#### DATASET RECORDS ####

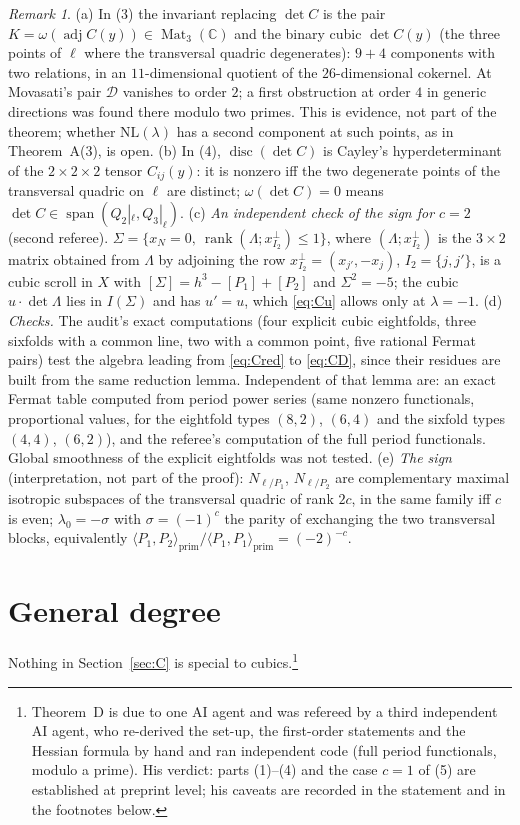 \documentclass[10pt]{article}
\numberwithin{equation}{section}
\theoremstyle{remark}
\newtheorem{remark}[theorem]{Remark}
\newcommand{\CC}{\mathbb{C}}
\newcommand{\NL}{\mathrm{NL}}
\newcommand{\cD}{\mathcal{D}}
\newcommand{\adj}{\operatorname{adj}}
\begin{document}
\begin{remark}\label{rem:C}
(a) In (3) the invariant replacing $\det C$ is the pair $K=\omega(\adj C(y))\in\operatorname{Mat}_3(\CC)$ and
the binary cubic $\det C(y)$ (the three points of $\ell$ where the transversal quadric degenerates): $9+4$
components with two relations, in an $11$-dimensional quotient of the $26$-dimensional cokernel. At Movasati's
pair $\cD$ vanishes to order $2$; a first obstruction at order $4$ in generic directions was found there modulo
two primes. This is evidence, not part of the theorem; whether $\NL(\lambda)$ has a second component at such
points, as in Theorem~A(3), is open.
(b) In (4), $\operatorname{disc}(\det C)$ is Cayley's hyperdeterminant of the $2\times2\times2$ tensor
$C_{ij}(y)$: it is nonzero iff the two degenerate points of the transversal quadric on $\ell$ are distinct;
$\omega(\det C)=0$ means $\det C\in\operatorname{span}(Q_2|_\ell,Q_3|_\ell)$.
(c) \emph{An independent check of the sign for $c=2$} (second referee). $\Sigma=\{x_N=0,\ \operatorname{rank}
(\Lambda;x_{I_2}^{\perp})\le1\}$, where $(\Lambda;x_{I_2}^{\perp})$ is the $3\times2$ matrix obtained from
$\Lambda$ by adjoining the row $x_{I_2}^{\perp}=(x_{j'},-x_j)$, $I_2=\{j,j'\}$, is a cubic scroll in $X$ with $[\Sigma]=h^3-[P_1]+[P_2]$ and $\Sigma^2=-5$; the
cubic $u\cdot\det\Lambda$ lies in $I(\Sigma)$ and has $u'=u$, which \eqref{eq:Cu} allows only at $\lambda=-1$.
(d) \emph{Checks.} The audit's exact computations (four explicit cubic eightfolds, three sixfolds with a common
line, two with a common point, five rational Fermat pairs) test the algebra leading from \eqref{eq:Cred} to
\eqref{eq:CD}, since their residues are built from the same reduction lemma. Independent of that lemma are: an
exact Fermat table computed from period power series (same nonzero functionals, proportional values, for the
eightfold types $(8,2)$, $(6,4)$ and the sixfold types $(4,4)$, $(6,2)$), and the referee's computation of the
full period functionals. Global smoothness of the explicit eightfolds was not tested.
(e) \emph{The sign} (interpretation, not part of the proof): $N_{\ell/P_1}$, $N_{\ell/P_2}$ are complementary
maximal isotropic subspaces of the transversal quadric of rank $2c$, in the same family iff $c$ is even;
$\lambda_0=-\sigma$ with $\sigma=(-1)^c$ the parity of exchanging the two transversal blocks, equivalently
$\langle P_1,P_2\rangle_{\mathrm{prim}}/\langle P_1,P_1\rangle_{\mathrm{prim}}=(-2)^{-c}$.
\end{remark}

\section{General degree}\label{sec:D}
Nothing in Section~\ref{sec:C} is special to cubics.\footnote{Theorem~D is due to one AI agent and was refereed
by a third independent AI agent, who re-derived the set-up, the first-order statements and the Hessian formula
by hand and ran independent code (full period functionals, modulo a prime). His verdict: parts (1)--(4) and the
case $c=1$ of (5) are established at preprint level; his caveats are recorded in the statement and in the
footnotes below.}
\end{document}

####

• [TASK BRIEF]:
Write out exactly the final stretch of the records: the line containing "case $c=1$ of" and every line after it, through the last, and nothing else.

• [RESPONSE BOX]:
case $c=1$ of (5) are established at preprint level; his caveats are recorded in the statement and in the
footnotes below.}
\end{document}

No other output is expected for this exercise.